Training

SherlcokK9SearchOK maintains a rigid training schedule with weekly exercises that cover all the disciplines of our searching strategy – trailing, area, live find, recovery, and scent discrimination live find. Our training team schedules and plans each session in an effort to meet every forseeable search scenario – building, wilderness, buried, elevated, car search, etc.

Certifications are part of the requirements for our group, and those certifications are maintained by all members who respond to search missions. Together with regional conferences and in-house training seminars, we accumulate hundreds of hours honing our skillset toward the goal that we will be ready for any search where we are asked to serve.

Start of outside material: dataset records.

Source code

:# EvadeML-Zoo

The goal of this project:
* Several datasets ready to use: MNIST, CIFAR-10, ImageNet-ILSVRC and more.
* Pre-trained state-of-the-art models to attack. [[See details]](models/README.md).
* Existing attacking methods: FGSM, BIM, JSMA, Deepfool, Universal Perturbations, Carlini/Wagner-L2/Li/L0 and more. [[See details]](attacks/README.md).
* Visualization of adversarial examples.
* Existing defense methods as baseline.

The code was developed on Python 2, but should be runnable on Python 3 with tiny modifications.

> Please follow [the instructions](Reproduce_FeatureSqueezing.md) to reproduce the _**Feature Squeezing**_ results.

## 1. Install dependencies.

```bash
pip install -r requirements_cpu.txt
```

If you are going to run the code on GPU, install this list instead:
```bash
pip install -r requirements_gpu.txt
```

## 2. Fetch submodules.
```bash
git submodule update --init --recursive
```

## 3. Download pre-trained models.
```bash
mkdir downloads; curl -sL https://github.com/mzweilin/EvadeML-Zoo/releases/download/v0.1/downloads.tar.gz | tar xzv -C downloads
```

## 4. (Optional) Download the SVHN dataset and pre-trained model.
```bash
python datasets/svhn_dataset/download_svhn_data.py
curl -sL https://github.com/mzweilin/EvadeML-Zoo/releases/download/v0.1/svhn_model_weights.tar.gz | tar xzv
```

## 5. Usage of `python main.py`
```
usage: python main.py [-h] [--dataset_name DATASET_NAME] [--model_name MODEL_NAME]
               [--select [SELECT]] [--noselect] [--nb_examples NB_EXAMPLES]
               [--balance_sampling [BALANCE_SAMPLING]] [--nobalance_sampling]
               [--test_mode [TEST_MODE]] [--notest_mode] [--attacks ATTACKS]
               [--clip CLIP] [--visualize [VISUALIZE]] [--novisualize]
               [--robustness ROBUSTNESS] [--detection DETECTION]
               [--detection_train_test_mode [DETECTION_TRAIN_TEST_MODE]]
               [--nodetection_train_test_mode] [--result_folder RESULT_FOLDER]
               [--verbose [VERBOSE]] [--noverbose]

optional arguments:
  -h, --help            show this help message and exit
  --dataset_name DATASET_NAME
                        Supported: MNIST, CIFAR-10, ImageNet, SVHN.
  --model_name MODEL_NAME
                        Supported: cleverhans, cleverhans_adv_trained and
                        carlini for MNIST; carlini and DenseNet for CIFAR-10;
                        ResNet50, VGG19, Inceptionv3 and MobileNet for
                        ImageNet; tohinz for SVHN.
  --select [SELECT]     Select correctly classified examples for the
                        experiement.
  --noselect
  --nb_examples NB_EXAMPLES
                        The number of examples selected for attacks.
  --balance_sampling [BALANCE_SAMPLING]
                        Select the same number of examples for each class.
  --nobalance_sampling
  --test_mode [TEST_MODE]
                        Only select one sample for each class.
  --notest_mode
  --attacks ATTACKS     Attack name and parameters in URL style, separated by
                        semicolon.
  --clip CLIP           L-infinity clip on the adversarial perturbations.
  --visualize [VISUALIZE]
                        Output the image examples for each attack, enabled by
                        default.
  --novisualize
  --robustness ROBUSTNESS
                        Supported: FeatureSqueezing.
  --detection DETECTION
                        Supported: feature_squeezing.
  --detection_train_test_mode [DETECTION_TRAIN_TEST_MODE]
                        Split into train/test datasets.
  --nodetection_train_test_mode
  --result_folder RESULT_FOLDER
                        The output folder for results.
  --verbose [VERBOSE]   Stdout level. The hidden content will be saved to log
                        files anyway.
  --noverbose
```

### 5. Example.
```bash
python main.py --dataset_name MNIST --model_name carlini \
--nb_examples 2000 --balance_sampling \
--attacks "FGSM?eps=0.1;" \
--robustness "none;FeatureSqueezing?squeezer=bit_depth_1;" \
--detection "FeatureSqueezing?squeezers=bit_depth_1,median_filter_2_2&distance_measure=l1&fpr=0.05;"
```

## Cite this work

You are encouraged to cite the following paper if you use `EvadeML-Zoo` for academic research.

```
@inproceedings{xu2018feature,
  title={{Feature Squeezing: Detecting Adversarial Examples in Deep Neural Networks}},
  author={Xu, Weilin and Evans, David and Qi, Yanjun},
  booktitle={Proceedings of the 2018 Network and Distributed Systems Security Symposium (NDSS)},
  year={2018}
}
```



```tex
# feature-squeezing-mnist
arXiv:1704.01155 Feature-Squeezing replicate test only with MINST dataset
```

If you are interested in training with our team, it is important to note that our team highly values accountability and unity. Our expectations are that you will make every effort to be available for the maximum amount of training that you possibly can. Understandably, life events can happen and prevent you from being at a particular event or training session, but we constantly strive to maintain a high team unity through consistent and regular training at our training locations across Oklahoma.

To train with us (and ultimately be able to respond to search missions), you need to be willing to:

  • Invest in your own equipment, at your own expense
  • Travel often, without fuel reimbursement
  • Work hard, without pay
  • Train long hours, without complaining
  • Be an enjoyable and passionate team-player

We look forward to welcoming anyone to a training session who wants to learn more about our team, or about search and rescue in general. Some of the ways we facilitate the learning process is to ask you to ‘flank’ (basically, hike alongside) one of our canine handlers during a mock search, to hide and allow one of our canines or ground teams to find you, and to have you do some research on your own about the exciting “SAR Life.”

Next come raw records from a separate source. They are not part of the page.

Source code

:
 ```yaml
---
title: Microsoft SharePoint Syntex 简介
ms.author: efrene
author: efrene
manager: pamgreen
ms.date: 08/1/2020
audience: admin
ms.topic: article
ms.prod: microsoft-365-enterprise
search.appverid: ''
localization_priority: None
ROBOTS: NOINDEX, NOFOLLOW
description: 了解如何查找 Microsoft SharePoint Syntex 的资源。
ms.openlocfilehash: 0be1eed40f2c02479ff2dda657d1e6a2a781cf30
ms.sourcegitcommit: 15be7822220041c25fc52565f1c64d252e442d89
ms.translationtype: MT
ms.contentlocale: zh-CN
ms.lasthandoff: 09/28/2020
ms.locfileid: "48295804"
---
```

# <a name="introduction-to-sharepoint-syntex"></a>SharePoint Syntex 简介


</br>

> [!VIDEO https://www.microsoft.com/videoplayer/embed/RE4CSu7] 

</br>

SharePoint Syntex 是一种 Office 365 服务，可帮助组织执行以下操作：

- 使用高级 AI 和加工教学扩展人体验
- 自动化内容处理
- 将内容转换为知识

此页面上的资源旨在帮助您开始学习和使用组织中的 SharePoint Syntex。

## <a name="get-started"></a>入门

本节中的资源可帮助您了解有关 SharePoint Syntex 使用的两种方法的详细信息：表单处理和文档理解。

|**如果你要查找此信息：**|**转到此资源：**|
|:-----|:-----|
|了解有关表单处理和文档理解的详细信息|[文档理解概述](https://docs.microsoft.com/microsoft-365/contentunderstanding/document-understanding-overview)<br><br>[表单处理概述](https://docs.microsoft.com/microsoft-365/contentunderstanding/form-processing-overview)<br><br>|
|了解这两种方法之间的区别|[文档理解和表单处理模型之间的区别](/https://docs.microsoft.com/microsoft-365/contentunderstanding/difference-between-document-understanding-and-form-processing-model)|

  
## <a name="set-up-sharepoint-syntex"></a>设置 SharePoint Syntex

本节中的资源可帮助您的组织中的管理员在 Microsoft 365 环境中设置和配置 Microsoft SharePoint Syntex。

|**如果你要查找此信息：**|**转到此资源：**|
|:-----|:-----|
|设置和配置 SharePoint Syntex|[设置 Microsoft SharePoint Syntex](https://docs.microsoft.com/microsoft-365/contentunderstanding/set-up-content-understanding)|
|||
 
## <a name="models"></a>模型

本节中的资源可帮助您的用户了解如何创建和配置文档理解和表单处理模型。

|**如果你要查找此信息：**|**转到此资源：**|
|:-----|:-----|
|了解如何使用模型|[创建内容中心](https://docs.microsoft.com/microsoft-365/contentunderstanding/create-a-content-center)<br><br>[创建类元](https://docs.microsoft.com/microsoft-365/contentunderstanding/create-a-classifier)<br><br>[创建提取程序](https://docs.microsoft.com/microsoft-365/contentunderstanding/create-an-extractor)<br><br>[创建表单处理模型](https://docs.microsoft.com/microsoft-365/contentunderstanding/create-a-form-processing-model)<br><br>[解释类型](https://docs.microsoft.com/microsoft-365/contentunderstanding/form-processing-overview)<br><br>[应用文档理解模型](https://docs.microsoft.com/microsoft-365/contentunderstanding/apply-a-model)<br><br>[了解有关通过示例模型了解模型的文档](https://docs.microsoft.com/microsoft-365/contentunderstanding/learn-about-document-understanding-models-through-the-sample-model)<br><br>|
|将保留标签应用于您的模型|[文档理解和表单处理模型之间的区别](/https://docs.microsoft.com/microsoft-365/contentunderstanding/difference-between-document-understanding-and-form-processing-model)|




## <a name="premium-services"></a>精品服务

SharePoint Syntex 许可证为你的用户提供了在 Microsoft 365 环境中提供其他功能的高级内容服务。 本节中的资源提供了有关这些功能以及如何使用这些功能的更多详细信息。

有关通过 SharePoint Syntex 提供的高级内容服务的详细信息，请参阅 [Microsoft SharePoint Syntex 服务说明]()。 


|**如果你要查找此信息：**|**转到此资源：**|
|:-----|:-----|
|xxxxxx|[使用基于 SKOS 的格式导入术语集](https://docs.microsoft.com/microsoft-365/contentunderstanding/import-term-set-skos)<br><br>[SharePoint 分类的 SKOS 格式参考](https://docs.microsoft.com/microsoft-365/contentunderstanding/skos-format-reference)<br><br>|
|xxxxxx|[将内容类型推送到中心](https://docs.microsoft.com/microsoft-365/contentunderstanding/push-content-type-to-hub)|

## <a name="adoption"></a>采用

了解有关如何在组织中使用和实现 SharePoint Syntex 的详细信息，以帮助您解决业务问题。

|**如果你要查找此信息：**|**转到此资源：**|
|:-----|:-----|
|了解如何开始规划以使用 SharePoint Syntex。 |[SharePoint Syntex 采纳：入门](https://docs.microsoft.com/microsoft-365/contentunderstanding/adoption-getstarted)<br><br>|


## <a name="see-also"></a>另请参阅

If you have any doubt about your ability to commit to a rigorous weekly training schedule, being able to drive across the state (possibly more than once or twice a month), or allowing yourself to be mentally and physically exhausted in order to prepare yourself for search missions – then we’d urge you to take an inward look at why you want to do SAR work. Quite simply, we don’t do it for money or fame, we do it “so others may live.”  That’s the SAR motto.